= MATERIAL FOR THIS EXERCISE =

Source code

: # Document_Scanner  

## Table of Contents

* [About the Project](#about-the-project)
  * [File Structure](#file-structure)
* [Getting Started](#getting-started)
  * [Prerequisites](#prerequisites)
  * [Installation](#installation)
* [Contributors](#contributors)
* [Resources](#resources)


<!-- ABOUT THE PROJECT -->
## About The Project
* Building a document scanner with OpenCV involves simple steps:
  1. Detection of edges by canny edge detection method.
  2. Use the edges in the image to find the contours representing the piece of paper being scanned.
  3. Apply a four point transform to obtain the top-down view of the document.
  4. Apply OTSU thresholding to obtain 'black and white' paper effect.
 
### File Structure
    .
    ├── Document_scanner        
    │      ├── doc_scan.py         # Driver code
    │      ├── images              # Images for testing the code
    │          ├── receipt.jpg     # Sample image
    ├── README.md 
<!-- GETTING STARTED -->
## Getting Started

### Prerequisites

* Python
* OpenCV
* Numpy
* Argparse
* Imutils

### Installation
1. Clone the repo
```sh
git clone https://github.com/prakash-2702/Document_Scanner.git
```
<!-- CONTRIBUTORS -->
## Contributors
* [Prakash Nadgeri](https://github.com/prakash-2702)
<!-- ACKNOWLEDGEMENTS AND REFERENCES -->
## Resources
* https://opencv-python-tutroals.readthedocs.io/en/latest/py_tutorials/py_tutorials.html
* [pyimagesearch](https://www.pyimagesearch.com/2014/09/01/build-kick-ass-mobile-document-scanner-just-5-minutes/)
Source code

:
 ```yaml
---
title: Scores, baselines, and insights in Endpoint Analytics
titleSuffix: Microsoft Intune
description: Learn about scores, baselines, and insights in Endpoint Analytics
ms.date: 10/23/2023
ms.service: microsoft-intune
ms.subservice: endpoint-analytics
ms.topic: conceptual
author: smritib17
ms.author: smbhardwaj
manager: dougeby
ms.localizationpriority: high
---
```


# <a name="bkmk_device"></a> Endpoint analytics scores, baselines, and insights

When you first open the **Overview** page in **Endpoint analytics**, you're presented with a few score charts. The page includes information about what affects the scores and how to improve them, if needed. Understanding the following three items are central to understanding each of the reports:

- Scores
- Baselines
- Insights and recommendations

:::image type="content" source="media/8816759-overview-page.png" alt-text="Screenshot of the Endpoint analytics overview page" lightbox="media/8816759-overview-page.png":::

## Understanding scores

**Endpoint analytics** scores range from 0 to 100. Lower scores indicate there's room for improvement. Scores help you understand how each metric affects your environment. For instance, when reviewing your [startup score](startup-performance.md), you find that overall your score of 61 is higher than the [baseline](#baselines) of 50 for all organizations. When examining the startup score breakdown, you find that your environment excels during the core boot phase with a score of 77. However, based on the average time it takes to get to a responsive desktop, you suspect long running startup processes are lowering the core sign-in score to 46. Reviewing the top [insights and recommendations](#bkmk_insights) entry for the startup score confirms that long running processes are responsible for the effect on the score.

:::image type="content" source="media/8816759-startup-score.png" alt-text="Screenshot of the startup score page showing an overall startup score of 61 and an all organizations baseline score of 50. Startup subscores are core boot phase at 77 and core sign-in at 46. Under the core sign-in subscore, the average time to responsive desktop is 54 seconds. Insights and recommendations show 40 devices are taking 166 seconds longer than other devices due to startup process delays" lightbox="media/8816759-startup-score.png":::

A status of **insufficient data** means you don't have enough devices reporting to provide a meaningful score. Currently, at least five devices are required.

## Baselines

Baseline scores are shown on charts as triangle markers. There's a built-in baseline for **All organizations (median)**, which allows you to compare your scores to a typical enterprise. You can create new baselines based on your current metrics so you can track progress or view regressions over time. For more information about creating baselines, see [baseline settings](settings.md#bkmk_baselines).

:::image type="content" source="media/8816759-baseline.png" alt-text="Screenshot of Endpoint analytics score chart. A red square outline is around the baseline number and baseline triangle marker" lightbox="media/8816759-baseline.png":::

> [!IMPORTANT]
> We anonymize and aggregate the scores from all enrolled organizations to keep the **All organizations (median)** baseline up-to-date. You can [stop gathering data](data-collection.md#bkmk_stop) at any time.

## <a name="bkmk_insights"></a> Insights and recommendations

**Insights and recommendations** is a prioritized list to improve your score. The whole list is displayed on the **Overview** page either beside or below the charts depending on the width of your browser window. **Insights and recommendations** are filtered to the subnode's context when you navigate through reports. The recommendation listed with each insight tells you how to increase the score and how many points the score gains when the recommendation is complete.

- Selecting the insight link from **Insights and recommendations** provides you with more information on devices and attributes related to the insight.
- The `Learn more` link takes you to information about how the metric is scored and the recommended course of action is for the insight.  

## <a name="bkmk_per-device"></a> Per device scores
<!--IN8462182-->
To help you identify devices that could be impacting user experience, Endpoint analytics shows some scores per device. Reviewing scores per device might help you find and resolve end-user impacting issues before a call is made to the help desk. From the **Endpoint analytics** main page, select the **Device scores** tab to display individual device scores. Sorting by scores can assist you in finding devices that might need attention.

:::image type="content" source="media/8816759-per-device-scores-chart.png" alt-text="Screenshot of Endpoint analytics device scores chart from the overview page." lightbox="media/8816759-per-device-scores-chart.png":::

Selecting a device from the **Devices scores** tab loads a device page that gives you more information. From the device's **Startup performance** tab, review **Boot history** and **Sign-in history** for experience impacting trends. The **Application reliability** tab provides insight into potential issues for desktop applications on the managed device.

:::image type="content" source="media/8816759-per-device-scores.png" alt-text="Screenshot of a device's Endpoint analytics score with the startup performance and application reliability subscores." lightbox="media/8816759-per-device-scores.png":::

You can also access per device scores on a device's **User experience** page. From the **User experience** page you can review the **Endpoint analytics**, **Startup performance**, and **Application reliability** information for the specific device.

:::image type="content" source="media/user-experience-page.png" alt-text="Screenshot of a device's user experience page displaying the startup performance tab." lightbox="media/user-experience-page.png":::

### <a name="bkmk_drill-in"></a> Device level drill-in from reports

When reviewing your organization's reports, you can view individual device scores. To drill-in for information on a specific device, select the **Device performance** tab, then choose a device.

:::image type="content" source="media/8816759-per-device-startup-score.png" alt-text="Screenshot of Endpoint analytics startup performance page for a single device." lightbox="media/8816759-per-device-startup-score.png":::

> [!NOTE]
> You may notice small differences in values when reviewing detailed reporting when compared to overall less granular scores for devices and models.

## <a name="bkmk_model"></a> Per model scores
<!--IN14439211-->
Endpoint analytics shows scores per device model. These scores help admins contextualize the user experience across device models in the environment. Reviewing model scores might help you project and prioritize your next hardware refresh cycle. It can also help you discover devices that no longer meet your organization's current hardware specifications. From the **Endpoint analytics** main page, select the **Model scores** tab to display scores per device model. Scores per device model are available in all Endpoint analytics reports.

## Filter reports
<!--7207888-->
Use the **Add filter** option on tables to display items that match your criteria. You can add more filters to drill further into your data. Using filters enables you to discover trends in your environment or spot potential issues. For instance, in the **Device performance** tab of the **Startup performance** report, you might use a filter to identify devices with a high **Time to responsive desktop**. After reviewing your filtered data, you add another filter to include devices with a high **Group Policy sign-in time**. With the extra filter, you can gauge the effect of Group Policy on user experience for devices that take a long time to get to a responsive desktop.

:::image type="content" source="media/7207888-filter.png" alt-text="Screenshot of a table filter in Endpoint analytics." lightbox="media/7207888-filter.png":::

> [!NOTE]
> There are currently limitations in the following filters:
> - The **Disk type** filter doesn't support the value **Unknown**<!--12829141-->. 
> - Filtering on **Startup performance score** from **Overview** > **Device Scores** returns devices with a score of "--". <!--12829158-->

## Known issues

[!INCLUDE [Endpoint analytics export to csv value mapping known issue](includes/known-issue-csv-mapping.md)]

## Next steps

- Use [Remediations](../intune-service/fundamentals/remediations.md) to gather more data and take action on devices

= TRY IT =
Please output the lines of the listing above that fall in the stretch from the one with "A status of" through the one with "## Baselines", exactly and only those.

= RESPONSE AREA =
A status of **insufficient data** means you don't have enough devices reporting to provide a meaningful score. Currently, at least five devices are required.

## Baselines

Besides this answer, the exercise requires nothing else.